*What the exercise asks*: When the word "United" shows up in a line of the data below, copy that whole line.

Records from a collection:
--- --- ---
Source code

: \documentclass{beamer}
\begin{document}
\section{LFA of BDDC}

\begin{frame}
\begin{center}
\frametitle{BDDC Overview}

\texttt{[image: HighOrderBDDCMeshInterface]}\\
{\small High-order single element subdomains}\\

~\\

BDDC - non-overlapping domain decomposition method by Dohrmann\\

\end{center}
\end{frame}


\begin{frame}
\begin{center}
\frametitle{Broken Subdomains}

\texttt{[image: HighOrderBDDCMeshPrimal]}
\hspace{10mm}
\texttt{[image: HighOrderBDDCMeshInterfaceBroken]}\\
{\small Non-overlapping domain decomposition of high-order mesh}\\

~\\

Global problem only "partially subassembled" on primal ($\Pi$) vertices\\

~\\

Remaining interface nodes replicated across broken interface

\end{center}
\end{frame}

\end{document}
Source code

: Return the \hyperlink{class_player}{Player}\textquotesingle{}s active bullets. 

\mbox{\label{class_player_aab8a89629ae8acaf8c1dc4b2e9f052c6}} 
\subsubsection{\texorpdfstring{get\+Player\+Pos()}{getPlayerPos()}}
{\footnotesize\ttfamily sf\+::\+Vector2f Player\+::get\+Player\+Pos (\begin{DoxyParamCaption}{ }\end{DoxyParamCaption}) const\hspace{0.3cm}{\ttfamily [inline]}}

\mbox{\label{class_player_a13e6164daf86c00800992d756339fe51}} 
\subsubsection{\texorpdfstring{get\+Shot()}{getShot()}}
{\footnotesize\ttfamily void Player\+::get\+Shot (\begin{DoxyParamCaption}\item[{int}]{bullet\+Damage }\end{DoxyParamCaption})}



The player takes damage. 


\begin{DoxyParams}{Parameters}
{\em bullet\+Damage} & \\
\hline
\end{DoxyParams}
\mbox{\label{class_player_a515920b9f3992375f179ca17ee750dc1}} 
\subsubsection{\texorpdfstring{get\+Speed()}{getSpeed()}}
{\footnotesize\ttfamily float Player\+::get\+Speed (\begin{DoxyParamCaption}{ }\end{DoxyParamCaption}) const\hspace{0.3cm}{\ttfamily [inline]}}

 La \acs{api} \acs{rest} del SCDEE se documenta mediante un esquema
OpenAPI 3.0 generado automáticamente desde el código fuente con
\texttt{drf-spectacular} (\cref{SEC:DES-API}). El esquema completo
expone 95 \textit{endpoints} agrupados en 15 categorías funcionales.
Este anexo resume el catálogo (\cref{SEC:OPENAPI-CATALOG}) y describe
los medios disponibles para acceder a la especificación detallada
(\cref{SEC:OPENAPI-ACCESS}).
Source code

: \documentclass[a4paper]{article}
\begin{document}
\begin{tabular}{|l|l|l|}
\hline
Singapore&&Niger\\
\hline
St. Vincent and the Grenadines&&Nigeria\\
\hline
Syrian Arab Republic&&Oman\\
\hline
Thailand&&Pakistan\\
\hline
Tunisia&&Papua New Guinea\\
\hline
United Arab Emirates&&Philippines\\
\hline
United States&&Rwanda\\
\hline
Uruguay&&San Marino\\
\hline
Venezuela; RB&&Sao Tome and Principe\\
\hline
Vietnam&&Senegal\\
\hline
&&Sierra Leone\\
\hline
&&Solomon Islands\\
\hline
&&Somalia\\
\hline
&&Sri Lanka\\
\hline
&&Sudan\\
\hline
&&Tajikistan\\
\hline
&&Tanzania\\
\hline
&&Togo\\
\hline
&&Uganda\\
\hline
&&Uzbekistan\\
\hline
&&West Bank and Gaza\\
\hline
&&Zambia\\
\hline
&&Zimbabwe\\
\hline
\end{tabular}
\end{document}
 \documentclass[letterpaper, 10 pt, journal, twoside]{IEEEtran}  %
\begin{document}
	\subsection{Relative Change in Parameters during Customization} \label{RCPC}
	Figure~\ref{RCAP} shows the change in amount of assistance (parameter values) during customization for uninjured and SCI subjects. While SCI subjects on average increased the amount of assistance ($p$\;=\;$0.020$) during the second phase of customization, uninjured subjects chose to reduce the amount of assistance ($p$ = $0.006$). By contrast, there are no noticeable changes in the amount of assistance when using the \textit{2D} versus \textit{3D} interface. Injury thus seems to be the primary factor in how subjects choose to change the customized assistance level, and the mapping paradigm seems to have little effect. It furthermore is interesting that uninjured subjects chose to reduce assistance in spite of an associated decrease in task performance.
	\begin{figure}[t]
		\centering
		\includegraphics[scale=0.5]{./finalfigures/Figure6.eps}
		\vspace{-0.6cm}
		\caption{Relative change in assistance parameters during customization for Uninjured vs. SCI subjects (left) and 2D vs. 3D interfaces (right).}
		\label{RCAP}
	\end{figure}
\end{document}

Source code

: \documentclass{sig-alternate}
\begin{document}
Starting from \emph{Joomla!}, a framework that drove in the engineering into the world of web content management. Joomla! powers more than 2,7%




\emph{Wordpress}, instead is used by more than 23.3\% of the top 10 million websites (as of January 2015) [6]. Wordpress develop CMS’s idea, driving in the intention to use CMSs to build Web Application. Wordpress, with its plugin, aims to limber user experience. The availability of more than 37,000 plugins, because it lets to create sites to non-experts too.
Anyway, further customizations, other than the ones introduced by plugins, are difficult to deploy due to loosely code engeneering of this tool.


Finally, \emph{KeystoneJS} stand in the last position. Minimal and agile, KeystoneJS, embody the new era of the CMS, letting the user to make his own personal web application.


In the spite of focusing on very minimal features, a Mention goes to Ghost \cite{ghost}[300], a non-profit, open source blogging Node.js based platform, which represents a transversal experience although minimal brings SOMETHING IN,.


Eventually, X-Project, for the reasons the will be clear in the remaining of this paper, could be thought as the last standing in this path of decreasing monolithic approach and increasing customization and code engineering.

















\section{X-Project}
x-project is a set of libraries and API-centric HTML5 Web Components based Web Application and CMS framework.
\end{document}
--- --- ---
*Expected answer*:
United Arab Emirates&&Philippines\\
United States&&Rwanda\\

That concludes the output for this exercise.